For the past 2 years, the productivity formula by which Indiana farmland is taxed has been frozen. The Indiana General Assembly is considering a measure to freeze it again for a 3rd year. But at the Governor’s Conference on agriculture last week, Governor Pence promised he would work for a permanent fix to how Indiana assesses and taxes farmland, “For the sake of our family farms and for their opportunity for growth, I believe we need to find a clear solution for the agricultural assessment, sooner rather than later. Farm families deserve better than year to year delays that don’t provide permanent solutions.” Pounding the lectern for emphasis, Pence said his administration was committed to working with the General Assembly to resolve this issue.
The Indiana Senate Agriculture Committee voted 6-0 last Monday for SB 205, which requires property assessors to use 2011 soil productivity factors in their 2015 land value determinations. The sponsor of the proposal, Sen. Jean Leising (R-Oldenburg), believes the delay is needed to determine whether the state’s soil productivity factors are accurate. Katrina Hall testified in favor of the bill on behalf of Indiana Farm Bureau stating that, even if factors are finalized, they may need to be delayed for the next two years because some counties are not prepared to implement the new factors.
For taxes payable in 2015, all Indiana farmland is assessed a base value of $2,050 per acre which is adjusted by soil productivity and influence factors to calculate the assessed value of a parcel, which can have multiple soil types. In 2012, the Department of Local Government Finance released updated soil productivity factors based in part on the higher yields farmers now obtain from their lands. The new soil productivity factors would have increased 2013 farmland assessments by 25.5% or an estimated $57.4 million, according to the Legislative Services Agency.
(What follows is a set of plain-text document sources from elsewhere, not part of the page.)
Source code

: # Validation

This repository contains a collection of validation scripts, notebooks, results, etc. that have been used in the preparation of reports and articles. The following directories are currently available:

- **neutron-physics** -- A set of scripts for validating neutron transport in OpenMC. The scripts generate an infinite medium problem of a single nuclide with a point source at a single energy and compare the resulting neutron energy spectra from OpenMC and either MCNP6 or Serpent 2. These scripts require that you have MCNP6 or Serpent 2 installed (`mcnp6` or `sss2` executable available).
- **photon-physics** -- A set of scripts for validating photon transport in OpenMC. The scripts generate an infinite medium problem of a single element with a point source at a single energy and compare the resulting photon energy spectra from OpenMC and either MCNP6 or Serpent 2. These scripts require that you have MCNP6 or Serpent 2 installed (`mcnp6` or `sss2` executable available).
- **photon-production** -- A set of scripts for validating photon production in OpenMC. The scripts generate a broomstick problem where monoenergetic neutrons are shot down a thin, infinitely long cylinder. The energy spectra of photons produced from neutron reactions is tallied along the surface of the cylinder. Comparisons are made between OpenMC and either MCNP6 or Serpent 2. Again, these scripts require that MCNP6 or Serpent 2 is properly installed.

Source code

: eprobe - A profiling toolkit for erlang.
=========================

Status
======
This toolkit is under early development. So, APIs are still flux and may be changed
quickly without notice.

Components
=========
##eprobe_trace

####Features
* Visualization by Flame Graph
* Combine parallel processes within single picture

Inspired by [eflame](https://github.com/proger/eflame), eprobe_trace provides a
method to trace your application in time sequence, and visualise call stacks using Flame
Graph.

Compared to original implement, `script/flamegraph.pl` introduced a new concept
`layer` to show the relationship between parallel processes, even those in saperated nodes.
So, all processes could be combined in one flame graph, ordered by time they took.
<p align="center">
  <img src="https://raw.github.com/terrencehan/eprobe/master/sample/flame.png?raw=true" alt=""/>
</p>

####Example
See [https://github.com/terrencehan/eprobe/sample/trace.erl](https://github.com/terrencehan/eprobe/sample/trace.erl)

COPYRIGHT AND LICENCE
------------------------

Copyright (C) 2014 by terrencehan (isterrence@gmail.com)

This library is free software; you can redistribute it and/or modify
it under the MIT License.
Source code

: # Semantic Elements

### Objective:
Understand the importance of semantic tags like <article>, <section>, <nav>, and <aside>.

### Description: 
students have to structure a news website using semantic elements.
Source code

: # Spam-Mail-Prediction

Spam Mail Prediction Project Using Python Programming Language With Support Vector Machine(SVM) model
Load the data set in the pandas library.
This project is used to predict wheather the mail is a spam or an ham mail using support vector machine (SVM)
This year’s delay proposal next goes to the Senate Tax and Fiscal Policy Committee for further review.
Hall says the General Assembly needs to take a comprehensive look at not only the assessment rate but the overall property tax bill farmers are facing, “Especially based on the rapid escalation of values and the rapid decline in crop income over the past months.” She added that, with crop prices expected to remain low, a continued increase in farmland taxes would eat up all the profits a farmer would have, “We see a point where farmland taxes would absorb the profitability of grain farming, and that is not acceptable to our members across the state.”
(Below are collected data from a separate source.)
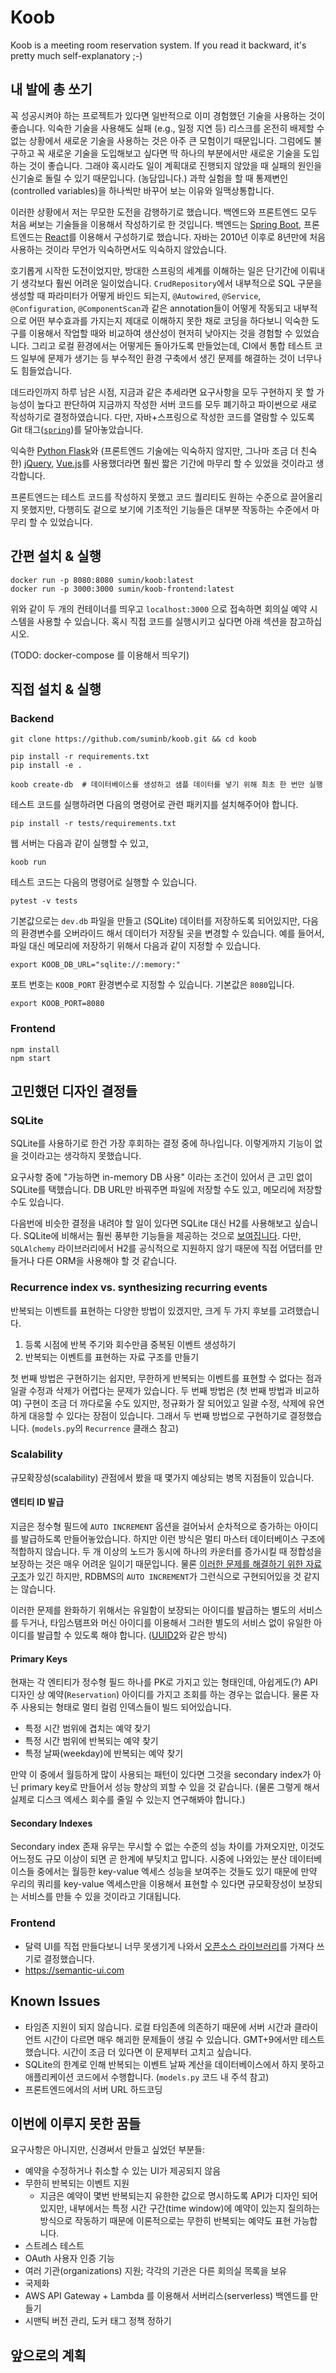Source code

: # Koob

Koob is a meeting room reservation system. If you read it backward, it's pretty much self-explanatory ;-)

## 내 발에 총 쏘기

꼭 성공시켜야 하는 프로젝트가 있다면 일반적으로 이미 경험했던 기술을 사용하는 것이 좋습니다. 익숙한 기술을 사용해도 실패 (e.g., 일정 지연 등) 리스크를 온전히 배제할 수 없는 상황에서 새로운 기술을 사용하는 것은 아주 큰 모험이기 때문입니다. 그럼에도 불구하고 꼭 새로운 기술을 도입해보고 싶다면 딱 하나의 부분에서만 새로운 기술을 도입하는 것이 좋습니다. 그래야 혹시라도 일이 계획대로 진행되지 않았을 때 실패의 원인을 신기술로 돌릴 수 있기 때문입니다. (농담입니다.) 과학 실험을 할 때 통제변인(controlled variables)을 하나씩만 바꾸어 보는 이유와 일맥상통합니다.

이러한 상황에서 저는 무모한 도전을 감행하기로 했습니다. 백엔드와 프론트엔드 모두 처음 써보는 기술들을 이용해서 작성하기로 한 것입니다. 백엔드는 [Spring Boot](https://spring.io/projects/spring-boot), 프론트엔드는 [React](https://reactjs.org/)를 이용해서 구성하기로 했습니다. 자바는 2010년 이후로 8년만에 처음 사용하는 것이라 무언가 익숙하면서도 익숙하지 않았습니다.

호기롭게 시작한 도전이었지만, 방대한 스프링의 세계를 이해하는 일은 단기간에 이뤄내기 생각보다 훨씬 어려운 일이었습니다. `CrudRepository`에서 내부적으로 SQL 구문을 생성할 때 파라미터가 어떻게 바인드 되는지, `@Autowired`, `@Service`, `@Configuration`, `@ComponentScan`과 같은 annotation들이 어떻게 작동되고 내부적으로 어떤 부수효과를 가지는지 제대로 이해하지 못한 채로 코딩을 하다보니 익숙한 도구를 이용해서 작업할 때와 비교하여 생산성이 현저히 낮아지는 것을 경험할 수 있었습니다. 그리고 로컬 환경에서는 어떻게든 돌아가도록 만들었는데, CI에서 통합 테스트 코드 일부에 문제가 생기는 등 부수적인 환경 구축에서 생긴 문제를 해결하는 것이 너무나도 힘들었습니다.

데드라인까지 하루 남은 시점, 지금과 같은 추세라면 요구사항을 모두 구현하지 못 할 가능성이 높다고 판단하여 지금까지 작성한 서버 코드를 모두 폐기하고 파이썬으로 새로 작성하기로 결정하였습니다. 다만, 자바+스프링으로 작성한 코드를 열람할 수 있도록 Git 태그([`spring`](https://github.com/suminb/koob/releases/tag/spring))를 달아놓았습니다.

익숙한 [Python Flask](http://flask.pocoo.org/)와 (프론트엔드 기술에는 익숙하지 않지만, 그나마 조금 더 친숙한) [jQuery](https://jquery.com/), [Vue.js](https://vuejs.org/)를 사용했더라면 훨씬 짧은 기간에 마무리 할 수 있었을 것이라고 생각합니다.

프론트엔드는 테스트 코드를 작성하지 못했고 코드 퀄리티도 원하는 수준으로 끌어올리지 못했지만, 다행히도 겉으로 보기에 기초적인 기능들은 대부분 작동하는 수준에서 마무리 할 수 있었습니다.

## 간편 설치 & 실행

    docker run -p 8080:8080 sumin/koob:latest
    docker run -p 3000:3000 sumin/koob-frontend:latest

위와 같이 두 개의 컨테이너를 띄우고 `localhost:3000` 으로 접속하면 회의실 예약 시스템을 사용할 수 있습니다. 혹시 직접 코드를 실행시키고 싶다면 아래 섹션을 참고하십시오.

(TODO: docker-compose 를 이용해서 띄우기)

## 직접 설치 & 실행

### Backend

    git clone https://github.com/suminb/koob.git && cd koob

    pip install -r requirements.txt
    pip install -e .

    koob create-db  # 데이터베이스를 생성하고 샘플 데이터를 넣기 위해 최초 한 번만 실행

테스트 코드를 실행하려면 다음의 명령어로 관련 패키지를 설치해주어야 합니다.

    pip install -r tests/requirements.txt

웹 서버는 다음과 같이 실행할 수 있고,

    koob run

테스트 코드는 다음의 명령어로 실행할 수 있습니다.

    pytest -v tests

기본값으로는 `dev.db` 파일을 만들고 (SQLite) 데이터를 저장하도록 되어있지만, 다음의 환경변수를 오버라이드 해서 데이터가 저장될 곳을 변경할 수 있습니다. 예를 들어서, 파일 대신 메모리에 저장하기 위해서 다음과 같이 지정할 수 있습니다.

    export KOOB_DB_URL="sqlite://:memory:"

포트 번호는 `KOOB_PORT` 환경변수로 지정할 수 있습니다. 기본값은 `8080`입니다.

    export KOOB_PORT=8080

### Frontend

    npm install
    npm start

## 고민했던 디자인 결정들

### SQLite

SQLite를 사용하기로 한건 가장 후회하는 결정 중에 하나입니다. 이렇게까지 기능이 없을 것이라고는 생각하지 못했습니다.

요구사항 중에 "가능하면 in-memory DB 사용" 이라는 조건이 있어서 큰 고민 없이 SQLite를 택했습니다. DB URL만 바꿔주면 파일에 저장할 수도 있고, 메모리에 저장할 수도 있습니다.

다음번에 비슷한 결정을 내려야 할 일이 있다면 SQLite 대신 H2를 사용해보고 싶습니다. SQLite에 비해서는 훨씬 풍부한 기능들을 제공하는 것으로 [보여집니다](http://www.h2database.com/html/functions.html). 다만, `SQLAlchemy` 라이브러리에서 H2를 공식적으로 지원하지 않기 때문에 직접 어댑터를 만들거나 다른 ORM을 사용해야 할 것 같습니다.

### Recurrence index vs. synthesizing recurring events

반복되는 이벤트를 표현하는 다양한 방법이 있겠지만, 크게 두 가지 후보를 고려했습니다.

1. 등록 시점에 반복 주기와 회수만큼 중복된 이벤트 생성하기
2. 반복되는 이벤트를 표현하는 자료 구조를 만들기

첫 번째 방법은 구현하기는 쉽지만, 무한하게 반복되는 이벤트를 표현할 수 없다는 점과 일괄 수정과 삭제가 어렵다는 문제가 있습니다. 두 번째 방법은 (첫 번째 방법과 비교하여) 구현이 조금 더 까다로울 수도 있지만, 정규화가 잘 되어있고 일괄 수정, 삭제에 유연하게 대응할 수 있다는 장점이 있습니다. 그래서 두 번째 방법으로 구현하기로 결정했습니다. (`models.py`의 `Recurrence` 클래스 참고)

### Scalability

규모확장성(scalability) 관점에서 봤을 때 몇가지 예상되는 병목 지점들이 있습니다.

#### 엔티티 ID 발급

지금은 정수형 필드에 `AUTO INCREMENT` 옵션을 걸어놔서 순차적으로 증가하는 아이디를 발급하도록 만들어놓았습니다. 하지만 이런 방식은 멀티 마스터 데이터베이스 구조에 적합하지 않습니다. 두 개 이상의 노드가 동시에 하나의 카운터를 증가시킬 때 정합성을 보장하는 것은 매우 어려운 일이기 때문입니다. 물론 [이러한 문제를 해결하기 위한 자료구조](https://en.wikipedia.org/wiki/Conflict-free_replicated_data_type#G-Counter_(Grow-only_Counter))가 있긴 하지만, RDBMS의 `AUTO INCREMENT`가 그런식으로 구현되어있을 것 같지는 않습니다.

이러한 문제를 완화하기 위해서는 유일함이 보장되는 아이디를 발급하는 별도의 서비스를 두거나, 타임스탬프와 머신 아이디를 이용해서 그러한 별도의 서비스 없이 유일한 아이디를 발급할 수 있도록 해야 합니다. ([UUID2](https://en.wikipedia.org/wiki/Universally_unique_identifier#Version_2_(date-time_and_MAC_address,_DCE_security_version))와 같은 방식)

#### Primary Keys

현재는 각 엔티티가 정수형 필드 하나를 PK로 가지고 있는 형태인데, 아쉽게도(?) API 디자인 상 예약(`Reservation`) 아이디를 가지고 조회를 하는 경우는 없습니다. 물론 자주 사용되는 형태로 멀티 컬럼 인덱스들이 빌드 되어있습니다.

- 특정 시간 범위에 겹치는 예약 찾기
- 특정 시간 범위에 반복되는 예약 찾기
- 특정 날짜(weekday)에 반복되는 예약 찾기

만약 이 중에서 월등하게 많이 사용되는 패턴이 있다면 그것을 secondary index가 아닌 primary key로 만들어서 성능 향상의 꾀할 수 있을 것 같습니다. (물론 그렇게 해서 실제로 디스크 엑세스 회수를 줄일 수 있는지 연구해봐야 합니다.)

#### Secondary Indexes

Secondary index 존재 유무는 무시할 수 없는 수준의 성능 차이를 가져오지만, 이것도 어느정도 규모 이상이 되면 곧 한계에 부딪치고 맙니다. 시중에 나와있는 분산 데이터베이스들 중에서는 월등한 key-value 엑세스 성능을 보여주는 것들도 있기 때문에 만약 우리의 쿼리를 key-value 엑세스만을 이용해서 표현할 수 있다면 규모확장성이 보장되는 서비스를 만들 수 있을 것이라고 기대됩니다.

### Frontend

- 달력 UI를 직접 만들다보니 너무 못생기게 나와서 [오픈소스 라이브러리](https://github.com/intljusticemission/react-big-calendar)를 가져다 쓰기로 결정했습니다.
- https://semantic-ui.com

## Known Issues

- 타임존 지원이 되지 않습니다. 로컬 타임존에 의존하기 때문에 서버 시간과 클라이언트 시간이 다르면 매우 해괴한 문제들이 생길 수 있습니다. GMT+9에서만 테스트 했습니다. 시간이 조금 더 있다면 이 문제부터 고치고 싶습니다.
- SQLite의 한계로 인해 반복되는 이벤트 날짜 계산을 데이터베이스에서 하지 못하고 애플리케이션 코드에서 수행합니다. (`models.py` 코드 내 주석 참고)
- 프론트엔드에서의 서버 URL 하드코딩

## 이번에 이루지 못한 꿈들

요구사항은 아니지만, 신경써서 만들고 싶었던 부분들:

- 예약을 수정하거나 취소할 수 있는 UI가 제공되지 않음
- 무한히 반복되는 이벤트 지원
    - 지금은 예약이 몇번 반복되는지 유한한 값으로 명시하도록 API가 디자인 되어있지만, 내부에서는 특정 시간 구간(time window)에 예약이 있는지 질의하는 방식으로 작동하기 때문에 이론적으로는 무한히 반복되는 예약도 표현 가능합니다.
- 스트레스 테스트
- OAuth 사용자 인증 기능
- 여러 기관(organizations) 지원; 각각의 기관은 다른 회의실 목록을 보유
- 국제화
- AWS API Gateway + Lambda 를 이용해서 서버리스(serverless) 백엔드를 만들기
- 시맨틱 버전 관리, 도커 태그 정책 정하기

## 앞으로의 계획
The tax issue is the number one legislative priority for Farm Bureau. “Our members have told us, and shown us in their tax bills, that farmland taxes are just too high,” said Hall. “The current assessment formula for farmland has taxes going up nearly 40% in the next three years even as crop prices are bottoming out. That’s an unsustainable situation and it needs to be remedied quickly.” Hall told HAT there is generally good support and understanding among nonfarm lawmakers and she is optimistic the issue will be addressed this session.